Abstract
Gastroesophageal reflux (GER) is a complex phenomenon involving always a failure of the anti-reflux barrier and often other components like dysmotility, alkaline refluxate, or delayed gastric emptying. Acid exposure of the esophageal mucosa can be fought with PPI, but no effective medication for alkaline reflux or dysmotility is available. The anti-reflux barrier can be surgically refashioned by elongation of the intra-abdominal esophagus and accentuation of the angle of His (gastropexy) accompanied by creation of a half-valve (Thal and Boix-Ochoa operations) or incomplete (Toupet operation) or complete wraparound using the fundus (Nissen operation). All these operations can be performed laparoscopically. Sometimes, the anti-reflux procedure is accompanied by a gastrostomy for nutritional purposes, and very rarely, a gastric outlet procedure is necessary for facilitating gastric emptying.

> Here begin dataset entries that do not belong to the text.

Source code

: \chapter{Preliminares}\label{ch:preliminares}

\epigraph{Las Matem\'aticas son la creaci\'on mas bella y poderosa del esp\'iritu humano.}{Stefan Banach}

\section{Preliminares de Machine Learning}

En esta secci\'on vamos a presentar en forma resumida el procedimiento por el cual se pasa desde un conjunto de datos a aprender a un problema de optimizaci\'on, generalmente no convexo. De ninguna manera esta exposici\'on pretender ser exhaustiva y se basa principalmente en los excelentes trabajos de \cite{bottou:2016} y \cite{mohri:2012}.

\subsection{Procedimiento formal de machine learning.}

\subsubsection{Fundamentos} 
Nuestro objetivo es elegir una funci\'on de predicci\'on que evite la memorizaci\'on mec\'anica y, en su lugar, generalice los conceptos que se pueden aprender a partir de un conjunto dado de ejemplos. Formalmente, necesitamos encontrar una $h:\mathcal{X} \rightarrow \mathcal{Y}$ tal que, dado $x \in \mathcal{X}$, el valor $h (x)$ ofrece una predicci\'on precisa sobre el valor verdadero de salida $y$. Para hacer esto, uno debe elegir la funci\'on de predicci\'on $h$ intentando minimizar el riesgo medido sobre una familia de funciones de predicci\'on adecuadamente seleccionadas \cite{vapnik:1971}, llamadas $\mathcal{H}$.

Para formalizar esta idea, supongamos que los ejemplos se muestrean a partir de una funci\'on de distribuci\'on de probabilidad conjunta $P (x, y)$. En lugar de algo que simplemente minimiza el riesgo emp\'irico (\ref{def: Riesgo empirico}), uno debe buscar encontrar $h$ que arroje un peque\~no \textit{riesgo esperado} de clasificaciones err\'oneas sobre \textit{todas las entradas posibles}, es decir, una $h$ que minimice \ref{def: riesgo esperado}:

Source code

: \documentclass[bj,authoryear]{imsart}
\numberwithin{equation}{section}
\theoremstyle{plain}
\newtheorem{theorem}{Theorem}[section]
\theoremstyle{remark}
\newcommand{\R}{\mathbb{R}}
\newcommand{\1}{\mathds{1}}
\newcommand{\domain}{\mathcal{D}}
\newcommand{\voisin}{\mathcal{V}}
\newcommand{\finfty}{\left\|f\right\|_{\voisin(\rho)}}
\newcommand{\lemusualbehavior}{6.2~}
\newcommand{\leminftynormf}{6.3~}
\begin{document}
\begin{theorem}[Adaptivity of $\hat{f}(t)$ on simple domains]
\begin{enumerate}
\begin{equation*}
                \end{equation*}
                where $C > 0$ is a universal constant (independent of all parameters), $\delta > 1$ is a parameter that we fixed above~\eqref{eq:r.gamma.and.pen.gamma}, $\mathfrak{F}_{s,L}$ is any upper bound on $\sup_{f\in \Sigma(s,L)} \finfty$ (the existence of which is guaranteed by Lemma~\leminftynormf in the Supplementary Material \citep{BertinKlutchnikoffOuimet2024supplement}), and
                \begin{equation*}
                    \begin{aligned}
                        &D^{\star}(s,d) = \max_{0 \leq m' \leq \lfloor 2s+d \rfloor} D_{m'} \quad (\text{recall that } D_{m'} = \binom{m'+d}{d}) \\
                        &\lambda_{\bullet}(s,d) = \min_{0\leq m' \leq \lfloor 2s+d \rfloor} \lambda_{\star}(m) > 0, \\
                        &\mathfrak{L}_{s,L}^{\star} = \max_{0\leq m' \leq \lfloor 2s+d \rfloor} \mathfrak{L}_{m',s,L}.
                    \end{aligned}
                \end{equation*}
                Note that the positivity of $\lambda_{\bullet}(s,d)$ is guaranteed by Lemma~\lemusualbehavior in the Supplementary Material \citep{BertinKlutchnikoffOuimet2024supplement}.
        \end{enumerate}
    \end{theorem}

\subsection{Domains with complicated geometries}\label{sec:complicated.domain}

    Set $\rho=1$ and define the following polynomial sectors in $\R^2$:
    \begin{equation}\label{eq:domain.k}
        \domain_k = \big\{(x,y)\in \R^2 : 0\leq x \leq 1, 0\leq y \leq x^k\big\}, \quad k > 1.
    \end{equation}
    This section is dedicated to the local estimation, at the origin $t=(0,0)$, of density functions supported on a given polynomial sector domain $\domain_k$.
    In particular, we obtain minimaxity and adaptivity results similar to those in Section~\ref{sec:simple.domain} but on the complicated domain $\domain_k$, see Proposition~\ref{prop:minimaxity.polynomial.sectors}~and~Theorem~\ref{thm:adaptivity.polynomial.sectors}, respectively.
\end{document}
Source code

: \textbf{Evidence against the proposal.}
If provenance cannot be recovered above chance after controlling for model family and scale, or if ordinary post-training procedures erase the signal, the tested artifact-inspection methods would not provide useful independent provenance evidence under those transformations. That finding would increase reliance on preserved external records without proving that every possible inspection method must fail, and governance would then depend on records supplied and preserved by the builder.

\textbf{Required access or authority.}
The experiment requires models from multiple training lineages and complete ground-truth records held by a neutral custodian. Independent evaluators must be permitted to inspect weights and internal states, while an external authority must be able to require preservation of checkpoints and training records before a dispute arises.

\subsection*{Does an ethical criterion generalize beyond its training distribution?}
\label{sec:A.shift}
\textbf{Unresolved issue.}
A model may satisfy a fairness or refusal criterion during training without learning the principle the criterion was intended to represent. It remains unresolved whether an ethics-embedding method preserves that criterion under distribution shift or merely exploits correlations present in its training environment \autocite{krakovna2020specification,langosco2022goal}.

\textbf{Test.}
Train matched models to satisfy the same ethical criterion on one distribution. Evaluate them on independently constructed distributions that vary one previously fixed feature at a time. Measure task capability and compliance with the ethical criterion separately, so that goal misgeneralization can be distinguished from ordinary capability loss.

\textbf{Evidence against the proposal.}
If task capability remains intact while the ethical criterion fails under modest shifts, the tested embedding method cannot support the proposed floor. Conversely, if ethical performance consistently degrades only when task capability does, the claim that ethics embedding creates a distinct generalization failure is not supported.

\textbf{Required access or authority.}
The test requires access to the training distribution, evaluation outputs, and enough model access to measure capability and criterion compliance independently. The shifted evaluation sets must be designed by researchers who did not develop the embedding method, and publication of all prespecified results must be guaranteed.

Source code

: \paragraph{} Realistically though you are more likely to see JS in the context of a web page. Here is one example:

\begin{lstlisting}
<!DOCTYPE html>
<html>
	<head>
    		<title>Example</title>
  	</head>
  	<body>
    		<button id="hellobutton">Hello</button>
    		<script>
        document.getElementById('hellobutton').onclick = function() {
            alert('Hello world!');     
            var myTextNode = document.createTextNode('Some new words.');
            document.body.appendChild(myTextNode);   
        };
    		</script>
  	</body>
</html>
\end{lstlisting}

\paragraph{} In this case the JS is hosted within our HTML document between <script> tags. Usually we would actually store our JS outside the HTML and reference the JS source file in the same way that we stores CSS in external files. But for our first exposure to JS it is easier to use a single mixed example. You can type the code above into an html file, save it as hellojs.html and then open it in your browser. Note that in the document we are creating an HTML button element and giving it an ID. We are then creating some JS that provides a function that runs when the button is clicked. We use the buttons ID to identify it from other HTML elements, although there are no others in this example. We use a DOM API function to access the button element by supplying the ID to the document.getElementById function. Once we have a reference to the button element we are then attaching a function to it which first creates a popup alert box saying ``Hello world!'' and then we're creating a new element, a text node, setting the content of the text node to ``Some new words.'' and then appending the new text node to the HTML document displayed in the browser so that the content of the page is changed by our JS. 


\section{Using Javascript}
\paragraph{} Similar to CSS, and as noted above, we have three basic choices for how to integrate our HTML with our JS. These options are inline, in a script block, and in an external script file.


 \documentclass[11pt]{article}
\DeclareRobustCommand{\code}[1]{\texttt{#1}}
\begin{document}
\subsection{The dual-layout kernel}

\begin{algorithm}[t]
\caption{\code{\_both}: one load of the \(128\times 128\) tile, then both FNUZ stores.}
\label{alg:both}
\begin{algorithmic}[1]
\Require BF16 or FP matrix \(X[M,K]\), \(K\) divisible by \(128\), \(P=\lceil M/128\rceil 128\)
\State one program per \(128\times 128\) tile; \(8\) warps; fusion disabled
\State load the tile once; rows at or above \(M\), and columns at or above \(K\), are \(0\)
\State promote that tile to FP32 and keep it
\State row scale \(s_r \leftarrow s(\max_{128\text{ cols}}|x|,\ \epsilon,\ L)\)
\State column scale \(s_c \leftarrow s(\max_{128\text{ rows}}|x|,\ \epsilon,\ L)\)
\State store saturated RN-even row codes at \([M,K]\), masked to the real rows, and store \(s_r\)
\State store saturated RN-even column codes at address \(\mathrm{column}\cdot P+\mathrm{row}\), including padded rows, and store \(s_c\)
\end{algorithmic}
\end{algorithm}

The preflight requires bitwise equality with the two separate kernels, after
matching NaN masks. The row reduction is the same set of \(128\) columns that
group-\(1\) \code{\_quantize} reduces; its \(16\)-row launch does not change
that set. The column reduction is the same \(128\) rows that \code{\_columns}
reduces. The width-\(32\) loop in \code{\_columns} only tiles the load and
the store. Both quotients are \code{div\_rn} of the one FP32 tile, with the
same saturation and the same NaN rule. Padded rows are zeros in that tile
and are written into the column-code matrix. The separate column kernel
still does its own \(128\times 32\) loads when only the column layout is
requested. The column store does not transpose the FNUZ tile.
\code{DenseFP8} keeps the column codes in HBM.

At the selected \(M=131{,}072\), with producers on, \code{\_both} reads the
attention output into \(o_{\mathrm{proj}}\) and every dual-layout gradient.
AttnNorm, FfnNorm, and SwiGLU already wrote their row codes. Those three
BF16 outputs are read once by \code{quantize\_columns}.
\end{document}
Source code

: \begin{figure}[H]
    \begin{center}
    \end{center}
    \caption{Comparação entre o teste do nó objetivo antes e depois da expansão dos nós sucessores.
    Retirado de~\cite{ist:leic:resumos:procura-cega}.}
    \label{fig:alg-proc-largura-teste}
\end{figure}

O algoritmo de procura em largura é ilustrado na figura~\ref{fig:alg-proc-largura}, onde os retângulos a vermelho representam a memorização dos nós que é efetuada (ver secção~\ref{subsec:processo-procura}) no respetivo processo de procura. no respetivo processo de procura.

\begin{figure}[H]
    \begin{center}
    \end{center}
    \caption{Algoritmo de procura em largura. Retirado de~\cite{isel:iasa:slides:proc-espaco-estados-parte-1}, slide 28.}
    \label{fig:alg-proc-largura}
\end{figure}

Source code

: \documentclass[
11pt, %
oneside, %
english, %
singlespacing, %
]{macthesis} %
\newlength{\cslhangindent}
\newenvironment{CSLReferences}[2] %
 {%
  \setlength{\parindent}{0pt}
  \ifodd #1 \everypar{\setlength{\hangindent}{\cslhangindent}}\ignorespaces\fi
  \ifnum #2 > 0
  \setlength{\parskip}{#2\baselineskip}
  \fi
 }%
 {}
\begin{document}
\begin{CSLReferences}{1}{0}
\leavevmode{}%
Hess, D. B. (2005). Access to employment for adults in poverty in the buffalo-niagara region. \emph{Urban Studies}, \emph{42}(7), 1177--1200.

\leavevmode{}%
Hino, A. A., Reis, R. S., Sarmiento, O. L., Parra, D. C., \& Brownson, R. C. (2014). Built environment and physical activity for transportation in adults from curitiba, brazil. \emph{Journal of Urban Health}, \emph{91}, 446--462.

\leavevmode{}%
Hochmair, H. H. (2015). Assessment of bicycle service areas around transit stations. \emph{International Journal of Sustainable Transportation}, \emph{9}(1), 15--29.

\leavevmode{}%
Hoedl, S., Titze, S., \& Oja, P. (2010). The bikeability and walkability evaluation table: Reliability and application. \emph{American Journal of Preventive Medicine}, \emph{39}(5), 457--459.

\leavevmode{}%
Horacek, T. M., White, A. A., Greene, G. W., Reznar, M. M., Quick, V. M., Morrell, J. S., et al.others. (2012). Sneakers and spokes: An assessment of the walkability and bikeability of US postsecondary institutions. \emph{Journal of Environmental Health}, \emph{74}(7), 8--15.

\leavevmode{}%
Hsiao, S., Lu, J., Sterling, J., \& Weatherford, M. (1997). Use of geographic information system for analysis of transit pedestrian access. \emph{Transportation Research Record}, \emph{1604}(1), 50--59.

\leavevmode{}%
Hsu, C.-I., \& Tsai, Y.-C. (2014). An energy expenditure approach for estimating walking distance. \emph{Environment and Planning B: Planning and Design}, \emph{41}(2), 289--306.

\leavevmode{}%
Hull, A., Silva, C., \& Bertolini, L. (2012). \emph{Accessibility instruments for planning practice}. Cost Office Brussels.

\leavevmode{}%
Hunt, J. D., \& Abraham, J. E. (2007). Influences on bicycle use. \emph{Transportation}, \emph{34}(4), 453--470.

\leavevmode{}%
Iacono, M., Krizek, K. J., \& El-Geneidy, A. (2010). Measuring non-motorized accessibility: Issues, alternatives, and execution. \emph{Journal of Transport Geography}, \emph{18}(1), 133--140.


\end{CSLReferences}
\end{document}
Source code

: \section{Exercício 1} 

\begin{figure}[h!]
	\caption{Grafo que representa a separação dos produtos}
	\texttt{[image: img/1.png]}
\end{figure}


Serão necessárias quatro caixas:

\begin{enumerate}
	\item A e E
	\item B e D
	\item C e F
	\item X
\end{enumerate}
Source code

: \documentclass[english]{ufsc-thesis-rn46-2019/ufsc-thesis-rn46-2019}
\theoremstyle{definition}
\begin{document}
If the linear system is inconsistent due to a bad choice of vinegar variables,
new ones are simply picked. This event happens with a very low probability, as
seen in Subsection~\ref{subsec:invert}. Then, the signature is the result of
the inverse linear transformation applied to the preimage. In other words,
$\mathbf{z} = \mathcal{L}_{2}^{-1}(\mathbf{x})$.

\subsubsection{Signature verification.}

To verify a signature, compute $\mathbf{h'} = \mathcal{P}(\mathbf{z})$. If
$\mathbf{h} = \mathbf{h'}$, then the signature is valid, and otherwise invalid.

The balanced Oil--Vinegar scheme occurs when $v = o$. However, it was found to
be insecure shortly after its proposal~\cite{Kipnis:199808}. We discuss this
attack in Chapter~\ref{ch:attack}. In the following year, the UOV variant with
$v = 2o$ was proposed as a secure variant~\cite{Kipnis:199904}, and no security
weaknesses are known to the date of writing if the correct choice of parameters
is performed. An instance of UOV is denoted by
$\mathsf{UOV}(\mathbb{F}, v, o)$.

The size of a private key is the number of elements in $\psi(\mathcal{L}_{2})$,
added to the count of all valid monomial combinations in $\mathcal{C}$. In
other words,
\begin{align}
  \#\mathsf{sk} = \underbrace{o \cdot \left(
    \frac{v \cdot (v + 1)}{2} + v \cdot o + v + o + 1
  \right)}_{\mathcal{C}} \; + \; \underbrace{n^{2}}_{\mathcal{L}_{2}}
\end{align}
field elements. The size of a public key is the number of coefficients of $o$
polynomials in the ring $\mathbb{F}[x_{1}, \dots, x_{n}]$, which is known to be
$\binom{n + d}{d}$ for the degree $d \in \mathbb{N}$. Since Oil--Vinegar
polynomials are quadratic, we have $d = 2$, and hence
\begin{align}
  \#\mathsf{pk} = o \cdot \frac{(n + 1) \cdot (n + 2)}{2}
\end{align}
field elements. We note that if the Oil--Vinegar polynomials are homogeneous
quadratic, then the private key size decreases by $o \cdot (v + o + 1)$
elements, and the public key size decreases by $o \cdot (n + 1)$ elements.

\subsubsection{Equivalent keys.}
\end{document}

All operations may have complications like wrap failure, gas bloat, dumping, and even mortality. In some particular indications in which the various pathogenic factors persist after operation (like in neurologic, respiratory, esophageal atresia, or diaphragmatic hernia patients), the proportion of failures is considerable.
When GER cannot be controlled by anti-reflux surgery, esophagogastric dissociation or feeding jejunostomy with gastrostomy may help.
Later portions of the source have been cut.